By any estimation, Donald Sosin has a pretty terrific job. “It beats selling vacuum cleaners,” he joyfully admits. As one of the most accomplished, in-demand, and highly respected composers and performers of silent film scores, his fingers have danced over the piano’s 88 keys in ideal accompaniment to beloved classics and obscure gems alike at international venues and festivals. He also frequently collaborates with a host of gifted musicians, including his wife, singer Joanna Seaton, and has written, recorded, and performed more than a thousand scores for silent films. This year, in addition to playing for Song of the Fishermen, The Good Bad Man, Seven Years Bad Luck, and The Sign of Four, he joins fellow musicians Guenter Buchwald, Frank Bockius, and Sascha Jacobsen to accompany Under the Lantern.
What is your earliest musical memory? My mother and grandmother singing Russian and Yiddish lullabies, as well as the children’s songs that my father and uncle wrote, which my wife and I still sing to our children. My parents were not professional musicians but were very fond of all kinds of music. I grew up steeped in it, taking piano lessons for many years and listening to everything from chamber and folk to theater and choral.
When I was 14, my family moved to Germany and I was exposed to classical and Gilbert and Sullivan, then Donovan, Ravi Shankar, and all kinds of other things that expanded my musical horizons. I joined a German rock band and continued to study music theory and composition.
Were you a film buff from early on as well?
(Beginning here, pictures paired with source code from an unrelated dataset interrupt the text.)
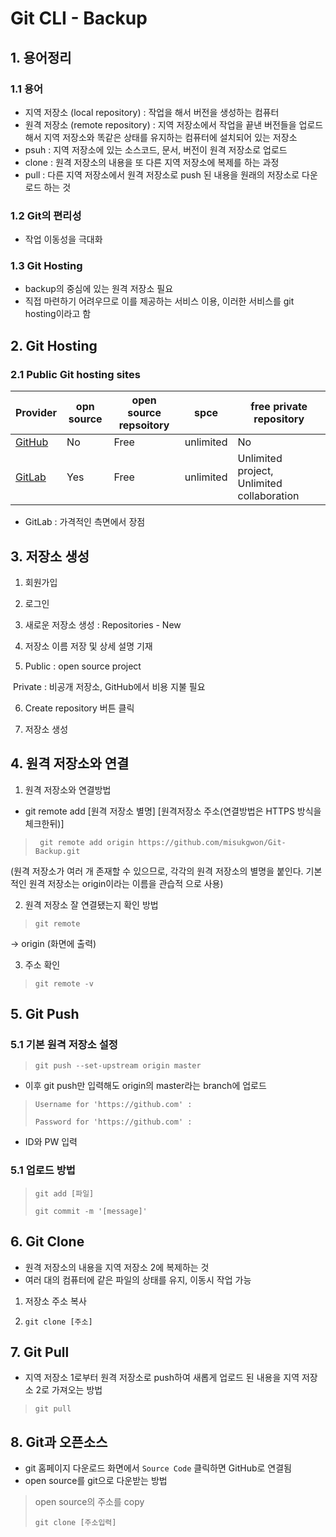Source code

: # Git CLI - Backup



## 1. 용어정리



### 1.1 용어

- 지역 저장소 (local repository) : 작업을 해서 버전을 생성하는 컴퓨터
- 원격 저장소 (remote repository) : 지역 저장소에서 작업을 끝낸 버전들을 업로드해서 지역 저장소와 똑같은 상태를 유지하는 컴퓨터에 설치되어 있는 저장소
- psuh :  지역 저장소에 있는 소스코드, 문서, 버전이 원격 저장소로 업로드
- clone :  원격 저장소의 내용을  또 다른 지역 저장소에 복제를 하는 과정
- pull : 다른 지역 저장소에서 원격 저장소로 push 된 내용을  원래의 저장소로 다운로드 하는 것



### 1.2 Git의 편리성

* 작업 이동성을 극대화



### 1.3 Git Hosting

- backup의 중심에 있는 원격 저장소 필요
- 직접 마련하기 어려우므로 이를 제공하는 서비스 이용, 이러한 서비스를 git hosting이라고 함



## 2. Git Hosting



### 2.1 Public Git hosting sites

| Provider                            | opn source | open source repsoitory | spce      | free private repository                    |
| ----------------------------------- | ---------- | ---------------------- | --------- | ------------------------------------------ |
| [GitHub](https://github.com/)       | No         | Free                   | unlimited | No                                         |
| [GitLab](https://about.gitlab.com/) | Yes        | Free                   | unlimited | Unlimited project, Unlimited collaboration |

- GitLab : 가격적인 측면에서 장점



## 3. 저장소 생성



1) 회원가입

2) 로그인

3) 새로운 저장소 생성 : Repositories - New

4) 저장소 이름 저장 및 상세 설명 기재

5)  Public : open source project

​     Private : 비공개 저장소, GitHub에서 비용 지불 필요

6) Create repository 버튼 클릭

7) 저장소 생성



## 4. 원격 저장소와 연결



1)  원격 저장소와 연결방법

- git remote add [원격 저장소 별명] [원격저장소 주소(연결방법은 HTTPS 방식을 체크한뒤)]

> ` git remote add origin https://github.com/misukgwon/Git-Backup.git` 

(원격 저장소가 여러 개 존재할 수 있으므로, 각각의 원격 저장소의 별명을 붙인다. 기본적인 원격 저장소는 origin이라는 이름을 관습적 으로 사용)



2) 원격 저장소 잘 연결됐는지 확인 방법

> `git remote`    

-> origin (화면에 출력)



3) 주소 확인

> `git remote -v`



## 5. Git Push



### 5.1 기본 원격 저장소 설정

> `git push --set-upstream origin master`

* 이후 git push만 입력해도 origin의 master라는 branch에 업로드

> ``Username for 'https://github.com' : ``
>
> ``Password for 'https://github.com' : ``

* ID와 PW 입력



### 5.1 업로드 방법

> `git add [파일]`
>
> `git commit -m '[message]'`



## 6. Git Clone



* 원격 저장소의 내용을 지역 저장소 2에 복제하는 것
* 여러 대의 컴퓨터에 같은 파일의 상태를 유지, 이동시 작업 가능

1) 저장소 주소 복사

2) `git clone [주소]`



## 7. Git Pull



- 지역 저장소 1로부터 원격 저장소로 push하여 새롭게 업로드 된 내용을 지역 저장소 2로 가져오는 방법

> `git pull`



## 8. Git과 오픈소스



* git 홈페이지 다운로드 화면에서 `Source Code` 클릭하면 GitHub로 연결됨
* open source를 git으로 다운받는 방법

> open source의 주소를 copy
>
> `git clone [주소입력]`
Television and theater were more formative than film in my early years. It wasn’t until I arrived at the University of Michigan that I began to see classic silent films. One night in my dorm room a friend brought over a Laurel and Hardy film and, just for fun, I began to play along, improvising some rags. I enjoyed it and told my composition teacher about it. He asked me to step in for him on a job playing along to The Phantom of the Opera, and that’s really how it all began.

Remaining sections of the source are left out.